───── Records supplied

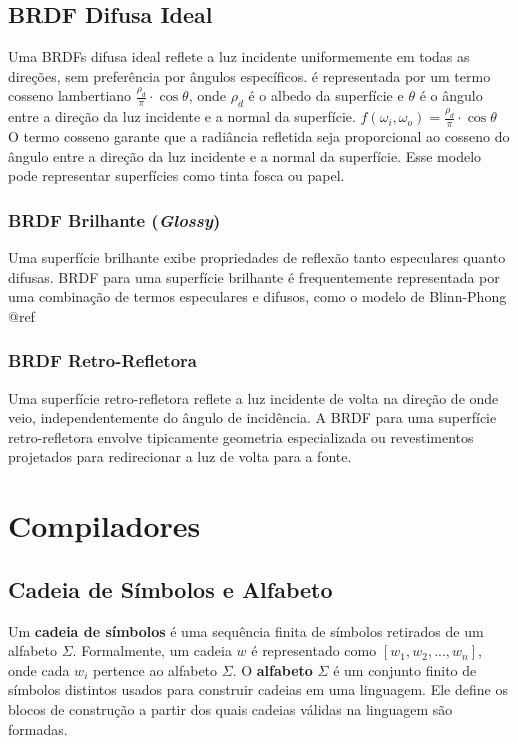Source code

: \documentclass[english, 
               brazil, 
               bsc] %
               {dcomp-abntex2}
\begin{document}
\subsection{BRDF Difusa Ideal}
Uma BRDFs difusa ideal reflete a luz incidente uniformemente em todas as direções, sem preferência por ângulos específicos. é representada por um termo cosseno lambertiano $\frac{\rho_d}{\pi} \cdot \cos \theta$, onde $\rho_d$ é o albedo da superfície e $\theta$ é o ângulo entre a direção da luz incidente e a normal da superfície.
$f(\omega_i, \omega_o) = \frac{\rho_d}{\pi} \cdot \cos \theta$
O termo cosseno garante que a radiância refletida seja proporcional ao cosseno do ângulo entre a direção da luz incidente e a normal da superfície. Esse modelo pode representar superfícies como tinta fosca ou papel.

\subsubsection{BRDF Brilhante (\textit{Glossy})}
Uma superfície brilhante exibe propriedades de reflexão tanto especulares quanto difusas. BRDF para uma superfície brilhante é frequentemente representada por uma combinação de termos especulares e difusos, como o modelo de Blinn-Phong @ref

\subsubsection{BRDF Retro-Refletora}
Uma superfície retro-refletora reflete a luz incidente de volta na direção de onde veio, independentemente do ângulo de incidência. A BRDF para uma superfície retro-refletora envolve tipicamente geometria especializada ou revestimentos projetados para redirecionar a luz de volta para a fonte.

\section{Compiladores}

\subsection{Cadeia de Símbolos e Alfabeto}

Um \textbf{cadeia de símbolos} é uma sequência finita de símbolos retirados de um alfabeto $ \Sigma $. Formalmente, um cadeia $ w $ é representado como $ [w_1, w_2, ..., w_n] $, onde cada $ w_i $ pertence ao alfabeto $ \Sigma $. O \textbf{alfabeto} $ \Sigma $ é um conjunto finito de símbolos distintos usados para construir cadeias em uma linguagem. Ele define os blocos de construção a partir dos quais cadeias válidas na linguagem são formadas.
\end{document}
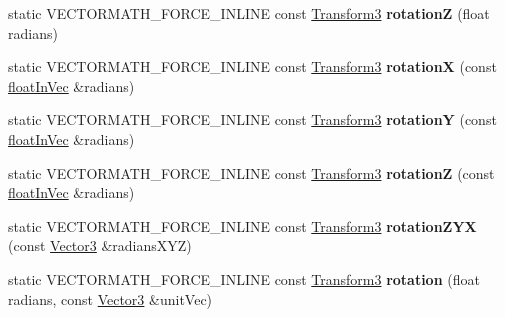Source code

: \begin{DoxyCompactItemize}
static V\+E\+C\+T\+O\+R\+M\+A\+T\+H\+\_\+\+F\+O\+R\+C\+E\+\_\+\+I\+N\+L\+I\+NE const \hyperlink{classVectormath_1_1Aos_1_1Transform3}{Transform3} {\bfseries rotationZ} (float radians)
\item 
\mbox{\label{classVectormath_1_1Aos_1_1Transform3_ade0f353703a1de22afd0302668d9b4e6}} 
static V\+E\+C\+T\+O\+R\+M\+A\+T\+H\+\_\+\+F\+O\+R\+C\+E\+\_\+\+I\+N\+L\+I\+NE const \hyperlink{classVectormath_1_1Aos_1_1Transform3}{Transform3} {\bfseries rotationX} (const \hyperlink{classVectormath_1_1floatInVec}{float\+In\+Vec} \&radians)
\item 
\mbox{\label{classVectormath_1_1Aos_1_1Transform3_ab54dbcbccfc22149eb94b4e76f0a361a}} 
static V\+E\+C\+T\+O\+R\+M\+A\+T\+H\+\_\+\+F\+O\+R\+C\+E\+\_\+\+I\+N\+L\+I\+NE const \hyperlink{classVectormath_1_1Aos_1_1Transform3}{Transform3} {\bfseries rotationY} (const \hyperlink{classVectormath_1_1floatInVec}{float\+In\+Vec} \&radians)
\item 
\mbox{\label{classVectormath_1_1Aos_1_1Transform3_a6e92d7a62b99b507f50c36b6c55c92ca}} 
static V\+E\+C\+T\+O\+R\+M\+A\+T\+H\+\_\+\+F\+O\+R\+C\+E\+\_\+\+I\+N\+L\+I\+NE const \hyperlink{classVectormath_1_1Aos_1_1Transform3}{Transform3} {\bfseries rotationZ} (const \hyperlink{classVectormath_1_1floatInVec}{float\+In\+Vec} \&radians)
\item 
\mbox{\label{classVectormath_1_1Aos_1_1Transform3_aad365810aad9f102e9cea050d30e6859}} 
static V\+E\+C\+T\+O\+R\+M\+A\+T\+H\+\_\+\+F\+O\+R\+C\+E\+\_\+\+I\+N\+L\+I\+NE const \hyperlink{classVectormath_1_1Aos_1_1Transform3}{Transform3} {\bfseries rotation\+Z\+YX} (const \hyperlink{classVectormath_1_1Aos_1_1Vector3}{Vector3} \&radians\+X\+YZ)
\item 
\mbox{\label{classVectormath_1_1Aos_1_1Transform3_a828430d04b8d99b8c6b6540d198834d9}} 
static V\+E\+C\+T\+O\+R\+M\+A\+T\+H\+\_\+\+F\+O\+R\+C\+E\+\_\+\+I\+N\+L\+I\+NE const \hyperlink{classVectormath_1_1Aos_1_1Transform3}{Transform3} {\bfseries rotation} (float radians, const \hyperlink{classVectormath_1_1Aos_1_1Vector3}{Vector3} \&unit\+Vec)
\item 
\mbox{\label{classVectormath_1_1Aos_1_1Transform3_a4d664f72ed4dfd6986004cb5bc15bd36}} 

\end{DoxyCompactItemize}
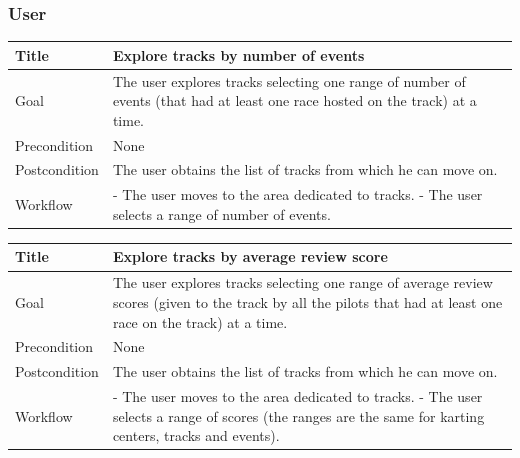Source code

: \documentclass{beamer}
\begin{document}
\begin{frame}
    \frametitle{User}
    \begin{table}
        \tiny
        \begin{tabular}{|p{2cm}|p{6cm}|}
        \hline
        Title & \textbf{Explore tracks by number of events} \\
        \hline
        Goal & The user explores tracks selecting one range of number of events
        (that had at least one race hosted on the track) at a time. \\
        \hline
        Precondition & None \\
        \hline
        Postcondition & The user obtains the list of tracks from which he can move on.\\
        \hline
        Workflow &
        - The user moves to the area dedicated to tracks. \newline
        - The user selects a range of number of events. \\
        \hline
        \end{tabular}
\end{table}

\begin{table}
    \tiny
    \begin{tabular}{|p{2cm}|p{6cm}|}
    \hline
    Title & \textbf{Explore tracks by average review score} \\
    \hline
    Goal & The user explores tracks selecting one range of average review scores (given to the track by all the pilots
    that had at least one race on the track) at a time. \\
    \hline
    Precondition & None \\
    \hline
    Postcondition & The user obtains the list of tracks from which he can move on.\\
    \hline
    Workflow &
    - The user moves to the area dedicated to tracks. \newline
    - The user selects a range of scores (the ranges are the same for karting centers, tracks and events). \\
    \hline
    \end{tabular}
\end{table}
\end{frame}


\end{document}
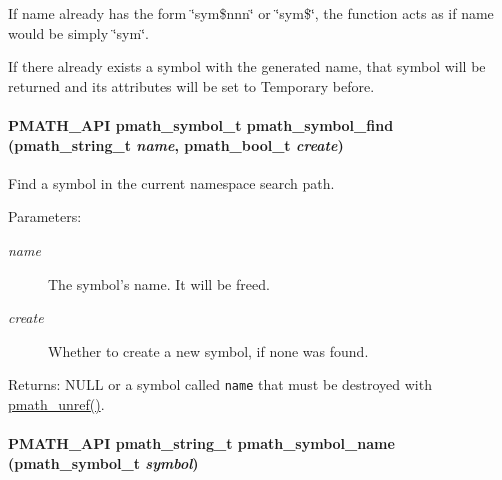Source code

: If name already has the form \char`\"{}sym\$nnn\char`\"{} or \char`\"{}sym\$\char`\"{}, the function acts as if name would be simply \char`\"{}sym\char`\"{}.

If there already exists a symbol with the generated name, that symbol will be returned and its attributes will be set to Temporary before. \hypertarget{group__symbols_g597a971f788584cac3f327f1afdd5f41}{
\paragraph[{pmath\_\-symbol\_\-find}]{\setlength{\rightskip}{0pt plus 5cm}PMATH\_\-API {\bf pmath\_\-symbol\_\-t} pmath\_\-symbol\_\-find ({\bf pmath\_\-string\_\-t} {\em name}, \/  {\bf pmath\_\-bool\_\-t} {\em create})}\hfill}
\label{group__symbols_g597a971f788584cac3f327f1afdd5f41}


Find a symbol in the current namespace search path. 

\begin{Desc}
\item[Parameters:]
\begin{description}
\item[{\em name}]The symbol's name. It will be freed. \item[{\em create}]Whether to create a new symbol, if none was found. \end{description}
\end{Desc}
\begin{Desc}
\item[Returns:]NULL or a symbol called {\tt name} that must be destroyed with \hyperlink{classpmath__t_54e905402c38940687033b87eb8c6c9f}{pmath\_\-unref()}. \end{Desc}
\hypertarget{group__symbols_g286ea4e54b4bf2922c519ec5b823bf41}{
\paragraph[{pmath\_\-symbol\_\-name}]{\setlength{\rightskip}{0pt plus 5cm}PMATH\_\-API {\bf pmath\_\-string\_\-t} pmath\_\-symbol\_\-name ({\bf pmath\_\-symbol\_\-t} {\em symbol})}\hfill}
\label{group__symbols_g286ea4e54b4bf2922c519ec5b823bf41}


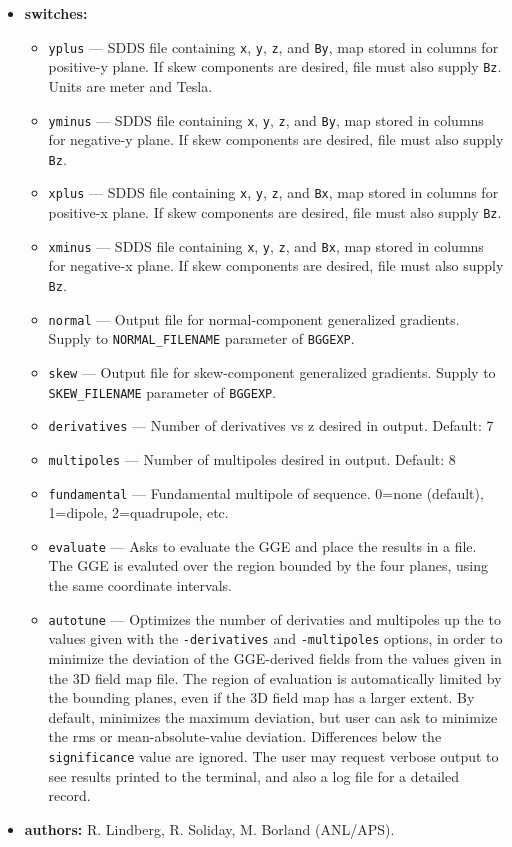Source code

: \documentclass[11pt]{article}
\begin{document}
\begin{itemize}
\item {\bf switches:}
\begin{itemize}
\item {\tt yplus} --- SDDS file containing \verb|x|, \verb|y|, \verb|z|, and \verb|By|, 
  map stored in columns for positive-y plane. If skew components are desired, file must also supply \verb|Bz|.
  Units are meter and Tesla.
\item {\tt yminus} --- SDDS file containing \verb|x|, \verb|y|, \verb|z|, and \verb|By|, 
  map stored in columns for negative-y plane. If skew components are desired, file must also supply \verb|Bz|.
\item {\tt xplus} ---  SDDS file containing \verb|x|, \verb|y|, \verb|z|, and \verb|Bx|, 
  map stored in columns for positive-x plane. If skew components are desired, file must also supply \verb|Bz|.
\item {\tt xminus} ---  SDDS file containing \verb|x|, \verb|y|, \verb|z|, and \verb|Bx|, 
  map stored in columns for negative-x plane. If skew components are desired, file must also supply \verb|Bz|.
\item {\tt normal} ---  Output file for normal-component generalized gradients. Supply to \verb|NORMAL_FILENAME|
  parameter of \verb|BGGEXP|.
\item {\tt skew} ---  Output file for skew-component generalized gradients. Supply to \verb|SKEW_FILENAME|
  parameter of \verb|BGGEXP|.
\item {\tt derivatives} --- Number of derivatives vs z desired in output. Default: 7
\item {\tt multipoles} ---  Number of multipoles desired in output. Default: 8
\item {\tt fundamental} --- Fundamental multipole of sequence. 0=none (default), 1=dipole, 2=quadrupole, etc.
\item {\tt evaluate} --- Asks to evaluate the GGE and place the results in a file. The GGE is evaluted over
  the region bounded by the four planes, using the same coordinate intervals.
\item {\tt autotune} --- Optimizes the number of derivaties and multipoles up the to values given with the
  \verb|-derivatives| and \verb|-multipoles| options, in order to minimize the deviation of the GGE-derived
  fields from the values given in the 3D field map file. The region of evaluation is automatically limited by
  the bounding planes, even if the 3D field map has a larger extent. By default, minimizes the maximum deviation, but user can
  ask to minimize the rms or mean-absolute-value deviation. Differences below the \verb|significance| value are
  ignored. The user may request verbose output to see results printed to the terminal, and also a log file
  for a detailed record.
\end{itemize}

\item {\bf authors:} R. Lindberg, R. Soliday, M. Borland (ANL/APS).
\end{itemize}
\end{document}
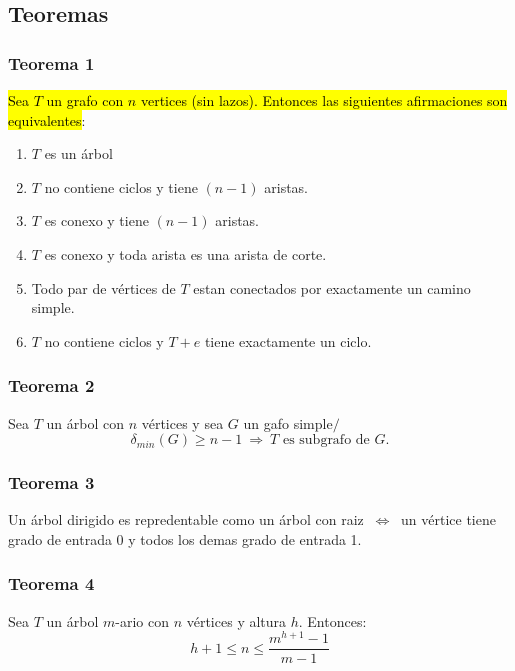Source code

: \documentclass{article}
\newcommand{\tq}{/\,}                                   %
\newcommand{\Rightarrows}{\: \Rightarrow \:}            %
\newcommand{\Leftrightarrows}{\: \Leftrightarrow \:}    %
\begin{document}
\subsection{Teoremas}
\subsubsection{Teorema 1}
\hl{Sea $T$ un grafo con $n$ vertices (sin lazos). Entonces las siguientes afirmaciones son equivalentes}:
\begin{enumerate}
    \item $T$ es un árbol
    \item $T$ no contiene ciclos y tiene $(n-1)$ aristas.
    \item $T$ es conexo y tiene $(n-1)$ aristas.
    \item $T$ es conexo y toda arista es una arista de corte.
    \item Todo par de vértices de $T$ estan conectados por exactamente un camino simple.
    \item $T$ no contiene ciclos y $T + e$ tiene exactamente un ciclo.
\end{enumerate}

\subsubsection{Teorema 2}
Sea $T$ un árbol con $n$ vértices y sea $G$ un gafo simple$\tq$
\begin{equation*}
    \delta_{min}(G) \geq n-1 \Rightarrows T \text{ es subgrafo de } G.
\end{equation*}

\subsubsection{Teorema 3}
Un árbol dirigido es repredentable como un árbol con raiz $\Leftrightarrows$ un vértice tiene grado de entrada 
0 y todos los demas grado de entrada 1.

\subsubsection{Teorema 4}
Sea $T$ un árbol $m$-ario con $n$ vértices y altura $h$. Entonces:
\begin{equation*}
    h+1 \leq n \leq \frac{m^{h+1}-1}{m-1}
\end{equation*}
\end{document}
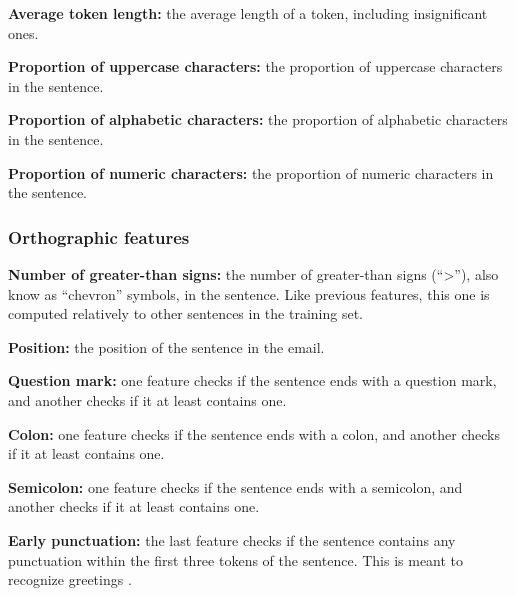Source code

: \textbf{Average token length:} the average length of a token, including insignificant ones.

\textbf{Proportion of uppercase characters:} the proportion of uppercase characters in the sentence.

\textbf{Proportion of alphabetic characters:} the proportion of alphabetic characters in the sentence.

\textbf{Proportion of numeric characters:} the proportion of numeric characters in the sentence.

\subsubsection{Orthographic features}

\textbf{Number of greater-than signs:} the number of greater-than signs (``>''), also know as ``chevron'' symbols, in the sentence. Like previous features, this one is computed relatively to other sentences in the training set.

\textbf{Position:} the position of the sentence in the email.

\textbf{Question mark:} one feature checks if the sentence ends with a question mark, and another checks if it at least contains one.

\textbf{Colon:} one feature checks if the sentence ends with a colon, and another checks if it at least contains one.

\textbf{Semicolon:} one feature checks if the sentence ends with a semicolon, and another checks if it at least contains one.

\textbf{Early punctuation:} the last feature checks if the sentence contains any punctuation within the first three tokens of the sentence. This is meant to recognize greetings \cite{qadir2011classifying}.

──────────

About this exercise:
Say the number of lines above that include "Proportion", and only that.

Solution for this exercise:
3